__EXERCISE INSTRUCTIONS__
Lines that contain the string "mbox" are the ones to list; copy all of them from the records.

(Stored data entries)
● ● ● ● ●

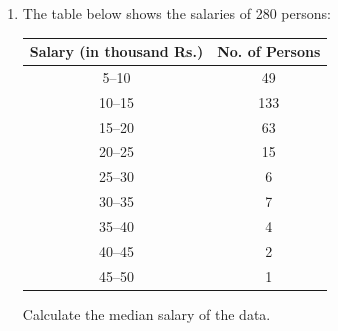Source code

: \begin{enumerate}[label=\thesubsection.\arabic*, ref=\thesubsection.\theenumi]
\begin{enumerate}[label=(\alph*), leftmargin=1.5em, labelsep=0.5em]
From \eqref{eq:EE26BTECH11225-cone-vol}, the volume of the conical heap of rice is:
\begin{align}
    V &= \frac{1}{3} \pi r^2 h \\
    &= \frac{1}{3} \times \frac{22}{7} \times (12)^2 \times \frac{7}{2} \\
    &= \frac{1}{3} \times \frac{22}{7} \times 144 \times \frac{7}{2} \\
    &= 11 \times 48 = 528\text{ m}^3
\end{align}

To find the canvas cloth required to cover the heap, from \eqref{eq:EE26BTECH11225-cone-csa} we calculate the curved surface area ($\text{CSA} = \pi r l$), where $l$ is the slant height:
\begin{align}
    l &= \sqrt{r^2 + h^2} = \sqrt{12^2 + (3.5)^2} \\
    &= \sqrt{144 + 12.25} = \sqrt{156.25} = 12.5\text{ m}
\end{align}

Area of canvas cloth required:
\begin{align}
    \text{CSA} &= \pi r l \\
    &= \frac{22}{7} \times 12 \times 12.5 \\
    &= \frac{22 \times 150}{7} = \frac{3300}{7} \approx 471.43\text{ m}^2
\end{align}
Thus, the volume of rice is $528\text{ m}^3$ and the area of canvas cloth required is $471.43\text{ m}^2$.     
    \end{enumerate}
    \item The table below shows the salaries of 280 persons:
    \begin{center}
    \begin{tabular}{|c|c|}
    \hline
    \textbf{Salary (in thousand Rs.)} & \textbf{No. of Persons} \\
    \hline
    5--10  & 49  \\
    10--15 & 133 \\
    15--20 & 63  \\
    20--25 & 15  \\
    25--30 & 6   \\
    30--35 & 7   \\
    35--40 & 4   \\
    40--45 & 2   \\
    45--50 & 1   \\
    \hline
    \end{tabular}
    \end{center}
    Calculate the median salary of the data.


\end{enumerate}
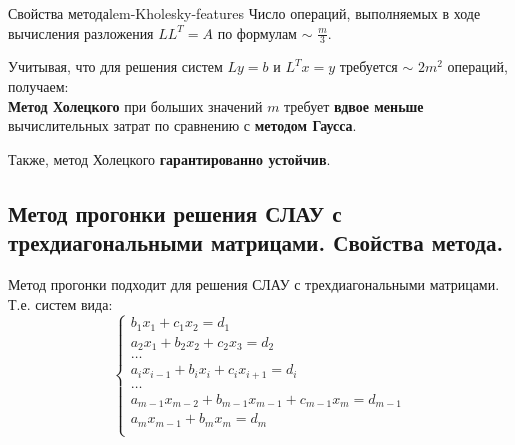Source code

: \documentclass[14pt]{extarticle}
\begin{document}
        \begin{lemma}{Свойства метода}{lem-Kholesky-features}
            Число операций, выполняемых в ходе вычисления разложения $LL^{T} = A$ по формулам $\sim$ $\frac{m}{3}$.

            \vspace{\baselineskip}

            Учитывая, что для решения систем $Ly = b$ и $L^{T}x = y$ требуется $\sim$ $2m^{2}$ операций, получаем:\\
            \textbf{Метод Холецкого} при больших значений $m$ требует \textbf{вдвое меньше} вычислительных затрат по сравнению с \textbf{методом Гаусса}.

            \vspace{\baselineskip}

            Также, метод Холецкого \textbf{гарантированно устойчив}.
        \end{lemma}

\clearpage
\subsection{Метод прогонки решения СЛАУ с трехдиагональными матрицами. Свойства метода.}

        Метод прогонки подходит для решения СЛАУ с трехдиагональными матрицами.\\
        Т.е. систем вида:
        $$
        \begin{cases}
            b_{1}x_{1} + c_{1}x_{2} = d_{1}\\
            a_{2}x_{1} + b_{2}x_{2} + c_{2}x_{3} = d_{2}\\
            
            \ldots\\

            a_{i}x_{i-1} + b_{i}x_{i} + c_{i}x_{i+1} = d_{i}\\

            \ldots\\
            a_{m-1}x_{m-2} + b_{m-1}x_{m-1} + c_{m-1}x_{m} = d_{m-1}\\
            a_{m}x_{m-1} + b_{m}x_{m} = d_{m}\\
        \end{cases}
        $$
\end{document}

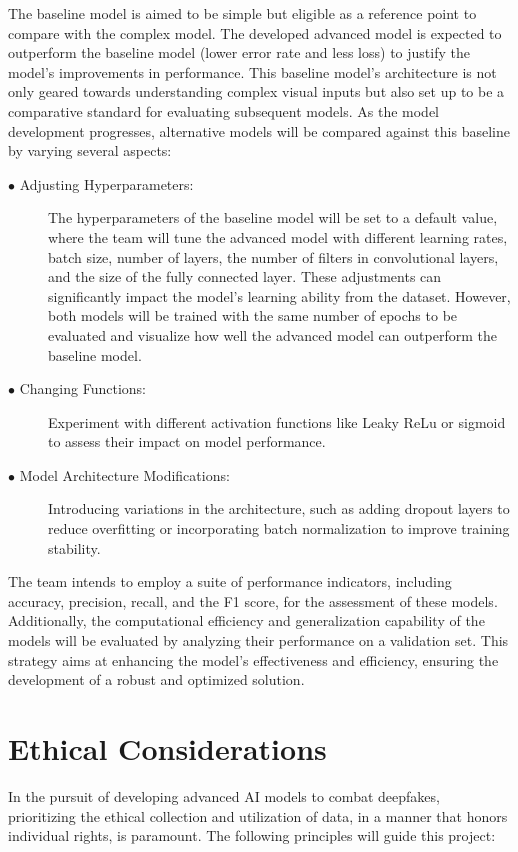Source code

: \documentclass{article} %
\begin{document}
The baseline model is aimed to be simple but eligible as a reference point to compare with the complex model. The developed advanced model is expected to outperform the baseline model (lower error rate and less loss) to justify the model's improvements in performance. This baseline model's architecture is not only geared towards understanding complex visual inputs but also set up to be a comparative standard for evaluating subsequent models. As the model development progresses, alternative models will be compared against this baseline by varying several aspects:
\begin{description}
  \item[$\bullet$ Adjusting Hyperparameters:] The hyperparameters of the baseline model will be set to a default value, where the team will tune the advanced model with different learning rates, batch size, number of layers, the number of filters in convolutional layers, and the size of the fully connected layer. These adjustments can significantly impact the model's learning ability from the dataset. However, both models will be trained with the same number of epochs to be evaluated and visualize how well the advanced model can outperform the baseline model.
  \item[$\bullet$ Changing Functions:] Experiment with different activation functions like Leaky ReLu or sigmoid to assess their impact on model performance.
  \item[$\bullet$ Model Architecture Modifications:] Introducing variations in the architecture, such as adding dropout layers to reduce overfitting or incorporating batch normalization to improve training stability.
\end{description}

The team intends to employ a suite of performance indicators, including accuracy, precision, recall, and the F1 score, for the assessment of these models. Additionally, the computational efficiency and generalization capability of the models will be evaluated by analyzing their performance on a validation set. This strategy aims at enhancing the model's effectiveness and efficiency, ensuring the development of a robust and optimized solution.

\section{Ethical Considerations}

In the pursuit of developing advanced AI models to combat deepfakes, prioritizing the ethical collection and utilization of data, in a manner that honors individual rights, is paramount. The following principles will guide this project:
\end{document}
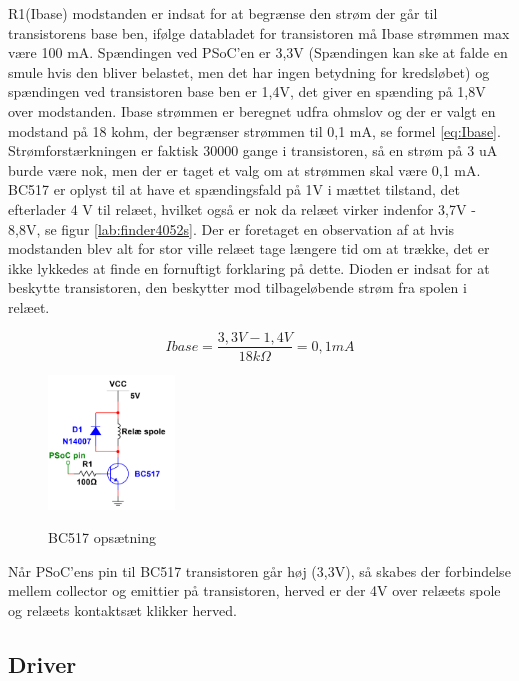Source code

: R1(Ibase) modstanden er indsat for at begrænse den strøm der går til transistorens base ben, ifølge databladet for transistoren må Ibase strømmen max være 100 mA. Spændingen ved PSoC'en er 3,3V (Spændingen kan ske at falde en smule hvis den bliver belastet, men det har ingen betydning for kredsløbet) og spændingen ved transistoren base ben er 1,4V, det giver en spænding på 1,8V over modstanden. Ibase strømmen er beregnet udfra ohmslov og der er valgt en modstand på 18 kohm, der begrænser strømmen til 0,1 mA, se formel \ref{eq:Ibase}.
\newline \newline
Strømforstærkningen er faktisk 30000 gange i transistoren, så en strøm på 3 uA burde være nok, men der er taget et valg om at strømmen skal være 0,1 mA. BC517 er oplyst til at have et spændingsfald på 1V i mættet tilstand, det efterlader 4 V til relæet, hvilket også er nok da relæet virker indenfor 3,7V - 8,8V, se figur \ref{lab:finder4052s}. Der er foretaget en observation af at hvis modstanden blev alt for stor ville relæet tage længere tid om at trække, det er ikke lykkedes at finde en fornuftigt forklaring på dette. Dioden er indsat for at beskytte transistoren, den beskytter mod tilbageløbende strøm fra spolen i relæet.

\begin{equation} 
Ibase = \frac{3,3V - 1,4V}{18k\Omega} = 0,1mA
\label{eq:Ibase}
\end{equation}

\begin{figure}[H] \centering
{\includegraphics[width=0.3\textwidth]{filer/design/Billeder/BC517}}
\caption{BC517 opsætning}
\label{lab:BC517}
\raggedright
\end{figure} 

Når PSoC'ens pin til BC517 transistoren går høj (3,3V), så skabes der forbindelse mellem collector og emittier på transistoren, herved er der 4V over relæets spole og relæets kontaktsæt klikker herved. 

\subsection{Driver}

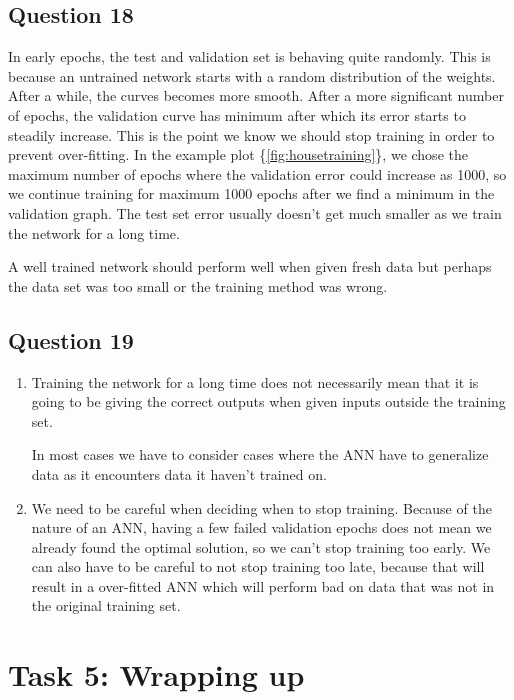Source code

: \documentclass[a4paper]{article}
\begin{document}
\subsection*{Question 18}
In early epochs, the test and validation set is behaving quite randomly. This is because an untrained network starts with a random distribution of the weights. After a while, the curves becomes more smooth. 
After a more significant number of epochs, the validation curve
has minimum after which its error starts to steadily increase. This is the point we know we should stop training in order to prevent over-fitting. 
In the example plot \{\ref{fig:housetraining}\}, we chose the maximum number of epochs where the validation error could increase as 1000, so we continue training for maximum 1000 epochs after we find a minimum in the validation graph. The test set error usually doesn't get much smaller as we train the network for a long time. 

A well trained network should perform well when given fresh data but perhaps the data set was too small or the training method was wrong.

\subsection*{Question 19}
\begin{enumerate}
\item Training the network for a long time does not necessarily mean that it is going to be giving the correct outputs when given inputs outside the training set.

In most cases we have to consider cases where the ANN have to generalize data as it encounters data it haven't trained on.  

\item We need to be careful when deciding when to stop training. Because of the nature of an ANN, having a few failed validation epochs does not mean we already found the optimal solution, so we can't stop training too early. We can also have to be careful to not stop training too late, because that will result in a over-fitted ANN which will perform bad on data that was not in the original training set. 
\end{enumerate}

\section{Task 5: Wrapping up}
\end{document}
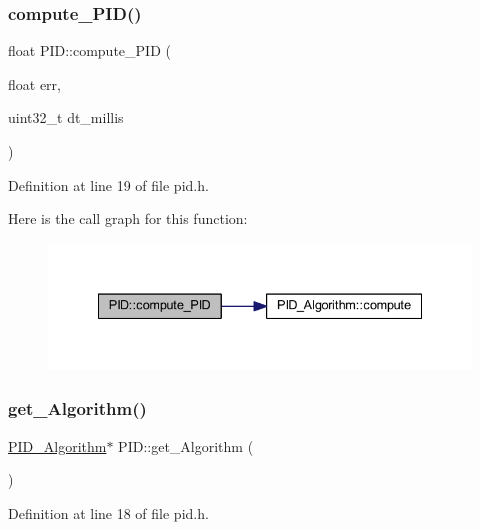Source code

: \subsubsection{\texorpdfstring{compute\_PID()}{compute\_PID()}}
{\footnotesize\ttfamily float P\+I\+D\+::compute\+\_\+\+P\+ID (\begin{DoxyParamCaption}\item[{float}]{err,  }\item[{uint32\+\_\+t}]{dt\+\_\+millis }\end{DoxyParamCaption})\hspace{0.3cm}{\ttfamily [inline]}}



Definition at line 19 of file pid.\+h.

Here is the call graph for this function\+:
\nopagebreak
\begin{figure}[H]
\begin{center}
\leavevmode
\includegraphics[width=335pt]{class_p_i_d_a4d19abca579301069c3edb28fd5ff7f2_cgraph}
\end{center}
\end{figure}
\mbox{\label{class_p_i_d_a940bbf0c834f0ac68203b8e28b2ca8d1}} 
\subsubsection{\texorpdfstring{get\_Algorithm()}{get\_Algorithm()}}
{\footnotesize\ttfamily \mbox{\hyperlink{class_p_i_d___algorithm}{P\+I\+D\+\_\+\+Algorithm}}$\ast$ P\+I\+D\+::get\+\_\+\+Algorithm (\begin{DoxyParamCaption}{ }\end{DoxyParamCaption})\hspace{0.3cm}{\ttfamily [inline]}}



Definition at line 18 of file pid.\+h.

\mbox{\label{class_p_i_d_ac4ec6b4822395c58b0d50c0265b18369}} 
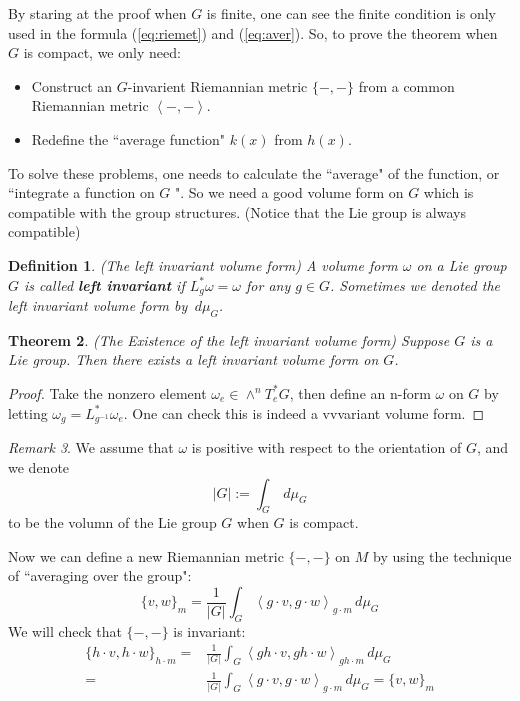 \documentclass[reqno,11pt]{amsart}
\numberwithin{equation}{section}
\theoremstyle{plain}
\newtheorem{theorem}{Theorem}[section]
\newtheorem{defn}[theorem]{Definition}
\theoremstyle{plain}
\numberwithin{equation}{section}
\theoremstyle{remark}
\newtheorem{remark}[theorem]{Remark}
\begin{document}
By staring at the proof when $G$ is finite, one can see the finite condition is only used in the formula (\ref{eq:riemet}) and (\ref{eq:aver}). So, to prove the theorem when $G$ is compact, we only need:
\begin{itemize}
	\item  Construct an $G$-invarient Riemannian metric $\{-,-\}$ from a common Riemannian metric
	$\left<-,-\right>$.
	\item Redefine the ``average function" $k(x)$ from $h(x)$.
\end{itemize}
To solve these problems, one needs to calculate the ``average" of the function, or ``integrate a function on $G$ ". So we need a good volume form on $G$ which is compatible with the group structures. (Notice that the Lie group is always compatible)
\begin{defn}(The left invariant volume form)
	A volume form $\omega$ on a Lie group $G$ is called \textbf{left invariant} if $L_g^*\omega=\omega$ for any $g \in G$.
	Sometimes we denoted the left invariant volume form by $\,d\mu_G$.
\end{defn}
\begin{theorem}(The Existence of the left invariant volume form)
	Suppose $G$ is a Lie group. Then there exists a left invariant volume form on $G$.
\end{theorem}
\begin{proof}
	Take the nonzero element $\omega_e \in \wedge^nT_e^*G$, then define an n-form $\omega$ on $G$ by letting $\omega_g= L_{g^{-1}}^*\omega_e$. One can check this is indeed a vvvariant volume form.
\end{proof}
\begin{remark}
	We assume that $\omega$ is positive with respect to the orientation of $G$, and we denote
	$$|G|:=\int_G \,d\mu_G$$
	to be the volumn of the Lie group $G$ when $G$ is compact.
\end{remark}
Now we can define a new Riemannian metric $\{-,-\}$ on $M$ by using the technique of ``averaging over the group":
\begin{equation}
\{v,w\}_m=\frac{1}{|G|}\int_G \left<g \cdot v,g\cdot w\right>_{g\cdot m}\,d\mu_G
\label{eq:riemet2}
\end{equation}
We will check that $\{-,-\}$ is invariant:
\begin{equation*}
\begin{aligned}
\{h \cdot v,h \cdot w\}_{h \cdot m}=&\frac{1}{|G|}\int_G \left<gh \cdot v,gh\cdot w\right>_{gh\cdot m}\,d\mu_G\\
=&\frac{1}{|G|}\int_G \left<g \cdot v,g\cdot w\right>_{g\cdot m}\,d\mu_G=\{v,w\}_{m}
\end{aligned}
\end{equation*}
\end{document}
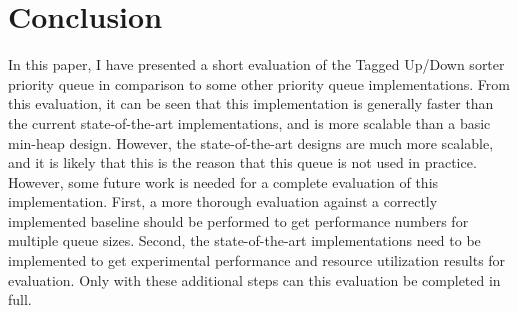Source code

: \section{Conclusion}
\label{sec:conclusion}

In this paper, I have presented a short evaluation of the Tagged Up/Down sorter priority queue in comparison to some other priority queue implementations. From this evaluation, it can be seen that this implementation is generally faster than the current state-of-the-art implementations, and is more scalable than a basic min-heap design. However, the state-of-the-art designs are much more scalable, and it is likely that this is the reason that this queue is not used in practice. However, some future work is needed for a complete evaluation of this implementation. First, a more thorough evaluation against a correctly implemented baseline should be performed to get performance numbers for multiple queue sizes. Second, the state-of-the-art implementations need to be implemented to get experimental performance and resource utilization results for evaluation. Only with these additional steps can this evaluation be completed in full.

● ● ● ● ●

__SOLUTION TO THIS PROBLEM__
\mbox{\label{class_p_i_d_a940bbf0c834f0ac68203b8e28b2ca8d1}} 
{\footnotesize\ttfamily \mbox{\hyperlink{class_p_i_d___algorithm}{P\+I\+D\+\_\+\+Algorithm}}$\ast$ P\+I\+D\+::get\+\_\+\+Algorithm (\begin{DoxyParamCaption}{ }\end{DoxyParamCaption})\hspace{0.3cm}{\ttfamily [inline]}}
\mbox{\label{class_p_i_d_ac4ec6b4822395c58b0d50c0265b18369}} 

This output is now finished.